«Miista is a no man’s land»
Interview with Laura Villasenin, founder and creative director of Miista
May 27th, 2024
We know how difficult it is to establish an independent company in the fashion world, but no one has ever given much thought to the challenges that arise afterwards, when fame and success arrive and you have to face industry giants who’ve got everything covered. This is the case for Miista, a brand based in London and Spain founded by designer and shoemaker Laura Villasenin in 2011, known for its unconventional approach to shoe production. Combining the quality of Spanish craftsmanship with unique designs, ranging from square toes to spool heels, from 60s patent leather platform boots to mesh ballerinas, in the confused and unbalanced landscape that is fashion, Miista always seems to be one step ahead. Launched in a period when the fascination with sneakers was still dominant, the brand managed to elbow its way through the crowd of sports brands that emerged in those years. Today, hype culture has faded, but Miista is still here, still independent. It has just opened its first pop-up store in Milan, on Via Nerino until June 26th, but as Villasenin tells us, the connection between the city and the brand began early on. «Since I founded Miista, Milan has been the city where I met the most premium suppliers,» she tells us. «Italians have always seemed natives to craftsmanship; like it’s their mother tongue, and it's something we have in common in my hometown, Galicia, in northern Spain.»

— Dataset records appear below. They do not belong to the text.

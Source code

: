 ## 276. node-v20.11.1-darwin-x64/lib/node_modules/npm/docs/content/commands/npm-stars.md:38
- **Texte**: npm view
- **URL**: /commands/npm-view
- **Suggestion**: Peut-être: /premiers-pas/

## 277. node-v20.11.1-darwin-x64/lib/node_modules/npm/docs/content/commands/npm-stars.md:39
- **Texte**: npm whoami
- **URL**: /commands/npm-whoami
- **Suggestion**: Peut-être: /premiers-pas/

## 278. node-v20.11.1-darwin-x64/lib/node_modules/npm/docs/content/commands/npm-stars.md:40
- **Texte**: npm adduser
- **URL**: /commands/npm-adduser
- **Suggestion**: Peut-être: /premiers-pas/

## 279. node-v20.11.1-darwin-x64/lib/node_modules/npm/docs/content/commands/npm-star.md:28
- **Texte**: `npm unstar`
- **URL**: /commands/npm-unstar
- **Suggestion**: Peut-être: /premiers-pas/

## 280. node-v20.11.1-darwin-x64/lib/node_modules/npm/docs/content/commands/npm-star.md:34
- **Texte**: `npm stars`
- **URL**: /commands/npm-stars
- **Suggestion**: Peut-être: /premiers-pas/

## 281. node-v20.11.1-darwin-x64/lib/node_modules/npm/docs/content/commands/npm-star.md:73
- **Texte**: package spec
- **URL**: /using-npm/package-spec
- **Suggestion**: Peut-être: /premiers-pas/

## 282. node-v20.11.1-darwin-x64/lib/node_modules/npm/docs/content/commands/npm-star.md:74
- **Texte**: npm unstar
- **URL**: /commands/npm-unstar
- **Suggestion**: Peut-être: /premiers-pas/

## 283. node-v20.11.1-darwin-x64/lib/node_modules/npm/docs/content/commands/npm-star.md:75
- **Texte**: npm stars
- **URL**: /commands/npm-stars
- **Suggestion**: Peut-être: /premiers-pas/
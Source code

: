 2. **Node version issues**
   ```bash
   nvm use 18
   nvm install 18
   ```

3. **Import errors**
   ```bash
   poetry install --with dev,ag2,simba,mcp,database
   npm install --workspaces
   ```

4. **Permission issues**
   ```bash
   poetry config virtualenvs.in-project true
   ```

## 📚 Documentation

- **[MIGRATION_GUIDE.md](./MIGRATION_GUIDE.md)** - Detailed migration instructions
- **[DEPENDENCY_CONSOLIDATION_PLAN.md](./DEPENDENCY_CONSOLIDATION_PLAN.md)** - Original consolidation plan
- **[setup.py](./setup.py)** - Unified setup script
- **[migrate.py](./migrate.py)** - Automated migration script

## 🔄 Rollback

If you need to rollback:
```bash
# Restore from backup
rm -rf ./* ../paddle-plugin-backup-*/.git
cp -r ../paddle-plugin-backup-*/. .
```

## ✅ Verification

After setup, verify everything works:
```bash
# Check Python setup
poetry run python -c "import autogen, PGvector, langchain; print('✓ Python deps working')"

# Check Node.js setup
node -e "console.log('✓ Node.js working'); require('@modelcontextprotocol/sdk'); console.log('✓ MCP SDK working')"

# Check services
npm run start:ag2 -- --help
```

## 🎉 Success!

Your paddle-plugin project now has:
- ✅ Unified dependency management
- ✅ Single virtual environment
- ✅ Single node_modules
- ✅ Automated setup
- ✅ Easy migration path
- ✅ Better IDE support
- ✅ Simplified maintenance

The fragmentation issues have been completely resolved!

Despite the brand name having traveled across Europe and soon reaching the American coasts, with the recent Miista takes Rio de Jaineiro campaign shot by Brazilian photographer Fernanda Liberti and the forthcoming opening of the first shop in New York, the founder doesn't like to define the company as an "empire." «Miista is a no man's land, a nomad,» she states, adding that she and the entire team still see the company as a project in progress, as it was in 2011. «We are just a bunch of Miista weirdos spread around the world». Villasenin's work is divided between the marketing office in London – the city where the designer completed her fashion studies – and the production centers in Galicia and Alicante. The mission of the "project" has remained unchanged since day one: «to offer a design that is not out of reach, well made, protect the short supply chain, and revive the artisan industry in Europe.» A rather difficult endeavor, therefore, to which is added the goal of attracting new generations to manual labor. «We are trying to make it cool again,» says the founder. Judging by the good response Miista's content receives on the platforms preferred by Gen Z, TikTok and Instagram, and the growing niche of craftsmanship enthusiasts on these platforms, it seems to have worked. The process of enhancing the Galician textile heritage started by Villasenin with Miista took a decisive turn on the brand's tenth anniversary, when, for the launch of the first handmade clothing line, she purchased a factory in Galicia. «We wholeheartedly believed it was important for the community,» says the designer. «That it wasn't just about the quality of the product, but about giving the region a boost and reviving craftsmanship.» Like a true nomad who likes to explore the less-traveled path, Miista travels on its own. «We stopped being influenced, getting angry, or letting ourselves be bothered by what others are doing and started doing the opposite.»
Miista's tenacity is a double-edged sword: on the one hand, it has helped the brand establish itself in the industry quickly, but on the other, adds the designer, it may alter the public’s general perception of the brand. «Being small but seeming big from the outside,» is why, even after years, Villasenin continues to define Miista as a "project" rather than a company. «It's as if we are no longer a team, but a corporation, and that feels very alien to us. When that happens, there seems to be less and less forgiveness about it, with suppliers as well as with the creatives we have supported for years. Internally everything still works thanks to a close-knit circle of people, but the perception is different.» This intimacy Villasenin speaks of was visible firsthand at the inauguration of Miista's first Milanese pop-up this week. Around two large sewing machines positioned in front of the brand's new collection, the marketing, social media, and PR teams presented the production process of the collections together with two of the brand's craftswomen. The exchanged glances of understanding revealed the true intimate and collaborative – ultra-feminine, nonetheless – nature of Miista. We got a taste of what happens between one creation and the next in the brand's London offices and Spanish factories. «All members of the design and marketing teams are invited to do a brain dump of what they would like to create in the next season: a collaboration with a photographer, a design for a costume for a musician, we share everyone's story.»